(Source texts of formatted documents)
........
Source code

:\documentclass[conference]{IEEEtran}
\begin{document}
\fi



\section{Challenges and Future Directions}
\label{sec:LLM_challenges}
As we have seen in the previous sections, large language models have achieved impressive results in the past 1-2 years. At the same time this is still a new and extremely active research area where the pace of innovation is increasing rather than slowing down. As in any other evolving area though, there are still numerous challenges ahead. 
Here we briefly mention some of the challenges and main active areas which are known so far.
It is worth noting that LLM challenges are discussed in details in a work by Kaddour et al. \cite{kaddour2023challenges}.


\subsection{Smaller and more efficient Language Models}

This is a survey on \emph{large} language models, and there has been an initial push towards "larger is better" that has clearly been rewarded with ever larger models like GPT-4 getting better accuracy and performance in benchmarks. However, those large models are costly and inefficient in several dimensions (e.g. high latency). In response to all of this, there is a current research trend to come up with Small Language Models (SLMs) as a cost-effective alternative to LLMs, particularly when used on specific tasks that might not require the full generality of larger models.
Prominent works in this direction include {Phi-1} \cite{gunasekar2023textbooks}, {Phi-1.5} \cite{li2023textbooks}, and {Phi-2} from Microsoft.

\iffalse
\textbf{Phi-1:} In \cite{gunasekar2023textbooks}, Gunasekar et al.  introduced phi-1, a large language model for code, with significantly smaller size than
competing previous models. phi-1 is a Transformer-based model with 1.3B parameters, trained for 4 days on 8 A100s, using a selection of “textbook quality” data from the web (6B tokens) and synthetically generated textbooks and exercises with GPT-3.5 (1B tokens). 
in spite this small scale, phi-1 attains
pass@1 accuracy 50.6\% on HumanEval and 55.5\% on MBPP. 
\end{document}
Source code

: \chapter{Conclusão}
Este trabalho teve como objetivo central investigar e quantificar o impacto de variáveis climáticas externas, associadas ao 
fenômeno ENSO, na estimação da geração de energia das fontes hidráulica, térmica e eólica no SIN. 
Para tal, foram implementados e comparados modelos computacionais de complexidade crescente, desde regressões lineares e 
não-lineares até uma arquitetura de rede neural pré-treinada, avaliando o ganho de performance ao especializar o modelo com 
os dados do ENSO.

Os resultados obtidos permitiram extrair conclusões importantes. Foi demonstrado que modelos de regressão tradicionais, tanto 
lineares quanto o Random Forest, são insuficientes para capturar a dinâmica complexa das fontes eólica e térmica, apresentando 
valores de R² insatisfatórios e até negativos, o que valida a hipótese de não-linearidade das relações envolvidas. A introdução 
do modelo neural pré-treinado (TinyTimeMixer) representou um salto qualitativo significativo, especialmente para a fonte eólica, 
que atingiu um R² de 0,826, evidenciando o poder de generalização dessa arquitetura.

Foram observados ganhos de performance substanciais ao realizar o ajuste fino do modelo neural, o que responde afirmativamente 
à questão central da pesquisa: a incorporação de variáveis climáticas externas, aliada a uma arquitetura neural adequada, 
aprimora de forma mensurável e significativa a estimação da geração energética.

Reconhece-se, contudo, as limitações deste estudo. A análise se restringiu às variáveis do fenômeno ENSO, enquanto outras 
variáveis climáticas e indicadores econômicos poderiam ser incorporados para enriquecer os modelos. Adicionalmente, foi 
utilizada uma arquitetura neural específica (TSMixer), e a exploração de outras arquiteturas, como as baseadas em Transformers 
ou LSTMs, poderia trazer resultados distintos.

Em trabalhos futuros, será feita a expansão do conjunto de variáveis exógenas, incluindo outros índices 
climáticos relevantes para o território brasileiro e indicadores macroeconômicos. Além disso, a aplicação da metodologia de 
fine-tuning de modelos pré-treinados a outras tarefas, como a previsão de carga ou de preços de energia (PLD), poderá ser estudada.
........
Problem to solve: Exact retyping is required: the line with "Reconhece-se, contudo, as" through the end of the data, both ends included, and no other line.

Answer to the problem:
Reconhece-se, contudo, as limitações deste estudo. A análise se restringiu às variáveis do fenômeno ENSO, enquanto outras 
variáveis climáticas e indicadores econômicos poderiam ser incorporados para enriquecer os modelos. Adicionalmente, foi 
utilizada uma arquitetura neural específica (TSMixer), e a exploração de outras arquiteturas, como as baseadas em Transformers 
ou LSTMs, poderia trazer resultados distintos.

Em trabalhos futuros, será feita a expansão do conjunto de variáveis exógenas, incluindo outros índices 
climáticos relevantes para o território brasileiro e indicadores macroeconômicos. Além disso, a aplicação da metodologia de 
fine-tuning de modelos pré-treinados a outras tarefas, como a previsão de carga ou de preços de energia (PLD), poderá ser estudada.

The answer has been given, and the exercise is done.